The day Manchin announced on Fox News that he wouldn’t vote for Biden’s climate and human infrastructure bill, she tweeted that “a handful of us in the House warned this would happen if Dem leaders gave Manchin everything he wanted.”

  One Democratic senator said Schumer has a problem with the party’s progressive base because he set expectations very high at the start of last year, when Democrats unexpectedly captured the Senate majority after winning two runoff races in Georgia.

  “Schumer doesn’t manage expectations at all. It’s all, ‘We’re going to do this, we’re going to do that. It’s all going to get done,’” said the senator, who pointed out that the two-track strategy to pass a bipartisan infrastructure bill in tandem with a larger climate and social spending bill never had buy-in from Manchin.
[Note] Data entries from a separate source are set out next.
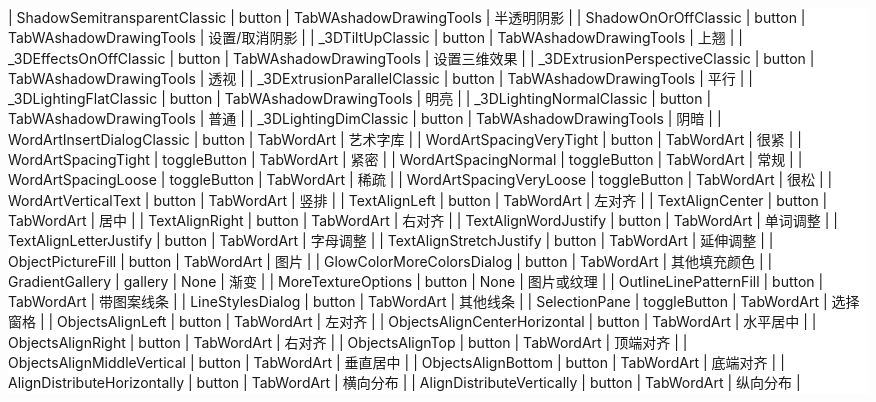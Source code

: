 | ShadowSemitransparentClassic    | button       | TabWAshadowDrawingTools   | 半透明阴影                        |
| ShadowOnOrOffClassic            | button       | TabWAshadowDrawingTools   | 设置/取消阴影                     |
| \_3DTiltUpClassic               | button       | TabWAshadowDrawingTools   | 上翘                              |
| \_3DEffectsOnOffClassic         | button       | TabWAshadowDrawingTools   | 设置三维效果                      |
| \_3DExtrusionPerspectiveClassic | button       | TabWAshadowDrawingTools   | 透视                              |
| \_3DExtrusionParallelClassic    | button       | TabWAshadowDrawingTools   | 平行                              |
| \_3DLightingFlatClassic         | button       | TabWAshadowDrawingTools   | 明亮                              |
| \_3DLightingNormalClassic       | button       | TabWAshadowDrawingTools   | 普通                              |
| \_3DLightingDimClassic          | button       | TabWAshadowDrawingTools   | 阴暗                              |
| WordArtInsertDialogClassic      | button       | TabWordArt                | 艺术字库                          |
| WordArtSpacingVeryTight         | button       | TabWordArt                | 很紧                              |
| WordArtSpacingTight             | toggleButton | TabWordArt                | 紧密                              |
| WordArtSpacingNormal            | toggleButton | TabWordArt                | 常规                              |
| WordArtSpacingLoose             | toggleButton | TabWordArt                | 稀疏                              |
| WordArtSpacingVeryLoose         | toggleButton | TabWordArt                | 很松                              |
| WordArtVerticalText             | button       | TabWordArt                | 竖排                              |
| TextAlignLeft                   | button       | TabWordArt                | 左对齐                            |
| TextAlignCenter                 | button       | TabWordArt                | 居中                              |
| TextAlignRight                  | button       | TabWordArt                | 右对齐                            |
| TextAlignWordJustify            | button       | TabWordArt                | 单词调整                          |
| TextAlignLetterJustify          | button       | TabWordArt                | 字母调整                          |
| TextAlignStretchJustify         | button       | TabWordArt                | 延伸调整                          |
| ObjectPictureFill               | button       | TabWordArt                | 图片                              |
| GlowColorMoreColorsDialog       | button       | TabWordArt                | 其他填充颜色                      |
| GradientGallery                 | gallery      | None                      | 渐变                              |
| MoreTextureOptions              | button       | None                      | 图片或纹理                        |
| OutlineLinePatternFill          | button       | TabWordArt                | 带图案线条                        |
| LineStylesDialog                | button       | TabWordArt                | 其他线条                          |
| SelectionPane                   | toggleButton | TabWordArt                | 选择窗格                          |
| ObjectsAlignLeft                | button       | TabWordArt                | 左对齐                            |
| ObjectsAlignCenterHorizontal    | button       | TabWordArt                | 水平居中                          |
| ObjectsAlignRight               | button       | TabWordArt                | 右对齐                            |
| ObjectsAlignTop                 | button       | TabWordArt                | 顶端对齐                          |
| ObjectsAlignMiddleVertical      | button       | TabWordArt                | 垂直居中                          |
| ObjectsAlignBottom              | button       | TabWordArt                | 底端对齐                          |
| AlignDistributeHorizontally     | button       | TabWordArt                | 横向分布                          |
| AlignDistributeVertically       | button       | TabWordArt                | 纵向分布                          |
  “He never got a commitment from Manchin to vote for this thing, so he’s got the House of Representatives passing a bill for Build Back Better on the well-founded expectation that a deal had been struck when no deal had been struck because of the wishful thinking and positive spin out of Schumer’s operation,” the lawmaker said.

   Democratic senators say they view the vote on changing the Senate’s filibuster rule as a crucial part of overturning restrictive voting rules enacted by 19 states since the 2020 presidential election.   

  Sen. Mazie Hirono (D-Hawaii) said a vote on filibuster reform is “definitely” also a vote on protecting voting rights.

  “My hope is that everybody will be on board and there’s such a thing as changing one’s mind on seeing the reality of what is going on all across our country,” she said when asked about Manchin’s and Sinema’s opposition.

  Manchin and Sinema announced last week that they would not support changing the Senate’s rules with a party-line vote, but other Democratic senators don’t want to let them squash their reform push without registering their opposition on the record.   

  Democratic senators see voting rights legislation as core civil rights legislation and worry that failure to act in Congress could imperil their Senate and House majorities by making it tougher for minority voters in urban areas to cast ballots.  

  “There are some things that have historic value. This debate and this vote have that historic value. It really gets to the heart of who we are as a nation, and I think members should be on the record,” said Senate Democratic Whip Dick Durbin (Ill.).  

  Many Democrats are still angry that Manchin and Sinema used their leverage in the 50-50 Senate to substantially revise and ultimately stall the Build Back Better Act without ever having to vote on the legislation and its popular provisions.   

  Sen. Bernie Sanders (I-Vt.), a leading proponent of Biden’s sweeping climate and social spending agenda, told reporters Tuesday that he would be open to supporting a Democratic primary challenger against either Manchin or Sinema in 2024.  

  Sanders said he thinks “there is a very good chance” they will face competition in their future primaries, adding, “Yeah, I would” be open to supporting their challengers.   

  Sanders has also called on Schumer to force Manchin to vote against the Build Back Better Act, as well.  

  Schumer at first seemed on board with that aggressive response, pledging last month “the Senate will, in fact, consider the Build Back Better Act very early in the new year so that every member of this body has the opportunity to make their position known on the Senate floor, not just on television,” referring to Manchin’s stunning interview on “Fox News Sunday” when he pledged to vote against the bill.   

 Schumer, however, hasn’t since said when the bill may come to the floor for a vote, and Democratic senators predict the legislation will have to be overhauled to satisfy Manchin.